* [WORK INSTRUCTION]:
Examine each line of the data. Copy the line if it includes the word "dependencies".
----- AVAILABLE RECORDS -----
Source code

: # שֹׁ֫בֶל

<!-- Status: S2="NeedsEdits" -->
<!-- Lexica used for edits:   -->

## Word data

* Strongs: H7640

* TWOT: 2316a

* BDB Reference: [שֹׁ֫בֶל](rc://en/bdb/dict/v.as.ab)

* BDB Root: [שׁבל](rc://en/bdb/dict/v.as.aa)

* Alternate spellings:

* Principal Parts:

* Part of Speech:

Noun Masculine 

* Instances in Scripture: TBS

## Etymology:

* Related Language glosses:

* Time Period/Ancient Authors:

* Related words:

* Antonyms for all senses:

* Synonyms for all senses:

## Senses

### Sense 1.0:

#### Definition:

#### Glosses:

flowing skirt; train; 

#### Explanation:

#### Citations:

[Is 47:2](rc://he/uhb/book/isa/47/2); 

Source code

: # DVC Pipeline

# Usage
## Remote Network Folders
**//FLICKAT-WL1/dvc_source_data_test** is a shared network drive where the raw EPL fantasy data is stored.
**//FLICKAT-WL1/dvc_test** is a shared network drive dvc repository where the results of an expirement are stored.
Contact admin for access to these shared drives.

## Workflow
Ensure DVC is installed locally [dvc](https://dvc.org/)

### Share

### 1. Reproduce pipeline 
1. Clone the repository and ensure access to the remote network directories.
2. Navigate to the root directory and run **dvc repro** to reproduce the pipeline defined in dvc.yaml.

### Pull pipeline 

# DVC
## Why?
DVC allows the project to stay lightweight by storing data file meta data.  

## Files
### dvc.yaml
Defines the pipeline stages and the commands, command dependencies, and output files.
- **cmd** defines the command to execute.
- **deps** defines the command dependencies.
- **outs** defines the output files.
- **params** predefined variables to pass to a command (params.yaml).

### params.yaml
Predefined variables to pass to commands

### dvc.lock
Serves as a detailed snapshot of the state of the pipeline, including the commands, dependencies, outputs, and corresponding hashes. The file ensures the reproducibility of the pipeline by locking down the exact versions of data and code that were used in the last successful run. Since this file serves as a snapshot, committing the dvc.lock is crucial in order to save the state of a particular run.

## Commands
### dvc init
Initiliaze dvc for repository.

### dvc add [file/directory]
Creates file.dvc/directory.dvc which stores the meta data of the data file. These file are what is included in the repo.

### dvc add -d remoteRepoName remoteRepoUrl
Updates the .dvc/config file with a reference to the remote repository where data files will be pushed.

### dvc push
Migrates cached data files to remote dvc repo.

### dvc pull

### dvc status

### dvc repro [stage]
-----
* [EXERCISE OUTPUT]:
Defines the pipeline stages and the commands, command dependencies, and output files.
- **deps** defines the command dependencies.
Serves as a detailed snapshot of the state of the pipeline, including the commands, dependencies, outputs, and corresponding hashes. The file ensures the reproducibility of the pipeline by locking down the exact versions of data and code that were used in the last successful run. Since this file serves as a snapshot, committing the dvc.lock is crucial in order to save the state of a particular run.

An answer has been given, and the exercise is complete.